• Your assignment
Among the lines below, which ones contain the word "https"? Copy every such line.

• Source texts of formatted documents
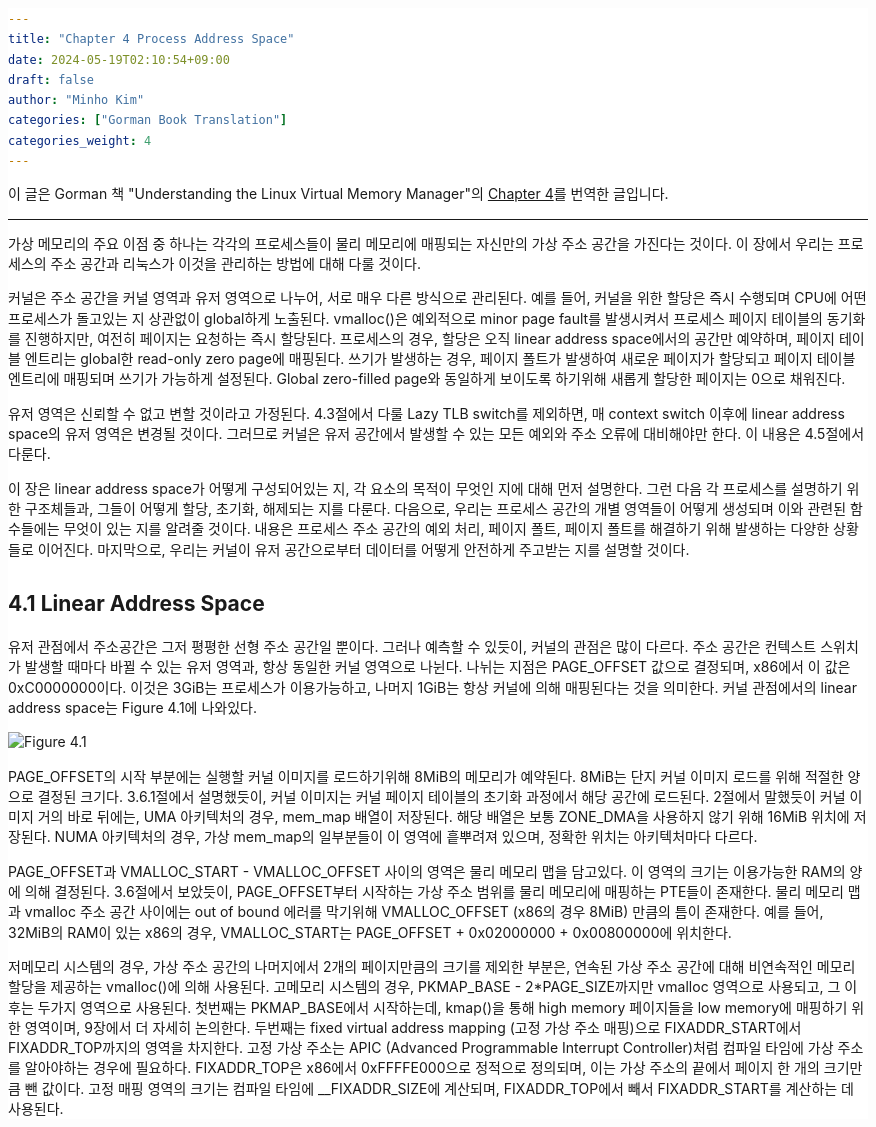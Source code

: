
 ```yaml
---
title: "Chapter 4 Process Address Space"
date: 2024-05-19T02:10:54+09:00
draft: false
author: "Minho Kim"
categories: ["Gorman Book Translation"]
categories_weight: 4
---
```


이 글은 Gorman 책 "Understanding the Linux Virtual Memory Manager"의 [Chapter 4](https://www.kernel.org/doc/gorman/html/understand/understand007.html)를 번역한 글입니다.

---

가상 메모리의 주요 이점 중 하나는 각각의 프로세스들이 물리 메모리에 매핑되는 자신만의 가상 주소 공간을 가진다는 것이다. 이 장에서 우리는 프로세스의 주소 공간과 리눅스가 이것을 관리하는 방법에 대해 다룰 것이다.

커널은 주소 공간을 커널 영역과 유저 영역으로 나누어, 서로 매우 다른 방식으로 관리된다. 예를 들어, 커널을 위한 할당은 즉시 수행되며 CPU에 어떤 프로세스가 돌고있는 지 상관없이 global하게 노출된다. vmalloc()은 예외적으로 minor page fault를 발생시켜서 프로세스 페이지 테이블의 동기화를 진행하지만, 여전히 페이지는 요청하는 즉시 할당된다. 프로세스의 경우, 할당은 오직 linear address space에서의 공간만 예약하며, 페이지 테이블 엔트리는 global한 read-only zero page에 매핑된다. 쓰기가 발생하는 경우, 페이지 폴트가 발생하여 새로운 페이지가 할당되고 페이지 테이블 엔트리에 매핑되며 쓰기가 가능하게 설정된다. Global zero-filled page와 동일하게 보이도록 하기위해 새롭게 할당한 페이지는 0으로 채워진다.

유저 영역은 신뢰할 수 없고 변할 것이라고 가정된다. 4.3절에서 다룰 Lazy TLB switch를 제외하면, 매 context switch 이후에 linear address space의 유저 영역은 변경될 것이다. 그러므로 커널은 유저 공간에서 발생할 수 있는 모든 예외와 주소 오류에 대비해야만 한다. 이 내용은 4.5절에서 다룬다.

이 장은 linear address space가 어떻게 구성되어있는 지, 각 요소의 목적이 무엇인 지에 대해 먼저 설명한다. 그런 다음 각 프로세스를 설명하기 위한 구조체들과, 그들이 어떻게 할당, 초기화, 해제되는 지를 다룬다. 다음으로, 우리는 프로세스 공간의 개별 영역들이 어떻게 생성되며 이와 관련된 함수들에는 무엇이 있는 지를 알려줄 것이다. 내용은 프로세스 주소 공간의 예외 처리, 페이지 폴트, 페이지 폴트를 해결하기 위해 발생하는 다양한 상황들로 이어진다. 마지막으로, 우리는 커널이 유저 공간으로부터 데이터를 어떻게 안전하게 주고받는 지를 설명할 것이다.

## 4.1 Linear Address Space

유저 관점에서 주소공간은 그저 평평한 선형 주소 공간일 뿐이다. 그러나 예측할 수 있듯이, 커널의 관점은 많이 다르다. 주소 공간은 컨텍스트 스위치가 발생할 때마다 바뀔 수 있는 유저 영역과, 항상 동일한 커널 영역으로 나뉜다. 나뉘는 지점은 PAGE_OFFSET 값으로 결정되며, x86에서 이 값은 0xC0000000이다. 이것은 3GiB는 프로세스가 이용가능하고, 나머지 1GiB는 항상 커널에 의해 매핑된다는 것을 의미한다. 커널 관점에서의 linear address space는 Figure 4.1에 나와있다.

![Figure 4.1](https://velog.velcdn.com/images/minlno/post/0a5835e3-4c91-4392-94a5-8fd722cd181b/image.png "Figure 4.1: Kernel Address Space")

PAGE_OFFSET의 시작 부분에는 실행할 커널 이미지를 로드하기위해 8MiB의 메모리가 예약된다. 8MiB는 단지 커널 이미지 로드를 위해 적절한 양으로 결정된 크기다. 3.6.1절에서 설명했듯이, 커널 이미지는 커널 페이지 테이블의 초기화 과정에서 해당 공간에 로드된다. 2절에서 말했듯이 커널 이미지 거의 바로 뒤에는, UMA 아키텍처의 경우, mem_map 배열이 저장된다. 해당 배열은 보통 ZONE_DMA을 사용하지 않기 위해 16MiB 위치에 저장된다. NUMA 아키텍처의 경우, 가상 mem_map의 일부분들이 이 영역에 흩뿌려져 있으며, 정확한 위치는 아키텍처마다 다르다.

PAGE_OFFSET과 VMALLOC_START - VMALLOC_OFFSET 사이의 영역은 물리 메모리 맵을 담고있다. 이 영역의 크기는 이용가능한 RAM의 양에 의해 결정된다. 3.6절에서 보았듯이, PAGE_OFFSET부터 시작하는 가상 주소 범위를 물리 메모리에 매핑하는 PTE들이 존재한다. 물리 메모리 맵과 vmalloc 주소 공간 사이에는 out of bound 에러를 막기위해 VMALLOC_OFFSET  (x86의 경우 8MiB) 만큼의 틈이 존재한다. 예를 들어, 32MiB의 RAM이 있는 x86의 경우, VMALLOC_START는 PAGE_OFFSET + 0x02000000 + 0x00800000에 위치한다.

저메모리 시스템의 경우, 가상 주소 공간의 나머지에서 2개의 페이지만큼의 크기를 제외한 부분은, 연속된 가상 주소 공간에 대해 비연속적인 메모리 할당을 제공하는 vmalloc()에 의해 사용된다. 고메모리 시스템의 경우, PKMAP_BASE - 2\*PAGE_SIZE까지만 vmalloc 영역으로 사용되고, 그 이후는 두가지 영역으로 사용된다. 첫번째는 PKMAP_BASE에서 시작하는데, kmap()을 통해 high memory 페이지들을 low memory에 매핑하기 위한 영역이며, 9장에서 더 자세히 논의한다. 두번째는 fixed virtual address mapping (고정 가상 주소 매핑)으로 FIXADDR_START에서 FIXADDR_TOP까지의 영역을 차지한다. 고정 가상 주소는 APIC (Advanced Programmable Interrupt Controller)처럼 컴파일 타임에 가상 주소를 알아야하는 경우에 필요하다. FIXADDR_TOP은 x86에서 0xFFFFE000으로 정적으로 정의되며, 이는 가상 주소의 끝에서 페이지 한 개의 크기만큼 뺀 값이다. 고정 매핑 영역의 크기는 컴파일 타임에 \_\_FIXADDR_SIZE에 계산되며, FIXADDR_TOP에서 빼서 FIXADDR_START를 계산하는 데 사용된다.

• Exercise answer
이 글은 Gorman 책 "Understanding the Linux Virtual Memory Manager"의 [Chapter 4](https://www.kernel.org/doc/gorman/html/understand/understand007.html)를 번역한 글입니다.
![Figure 4.1](https://velog.velcdn.com/images/minlno/post/0a5835e3-4c91-4392-94a5-8fd722cd181b/image.png "Figure 4.1: Kernel Address Space")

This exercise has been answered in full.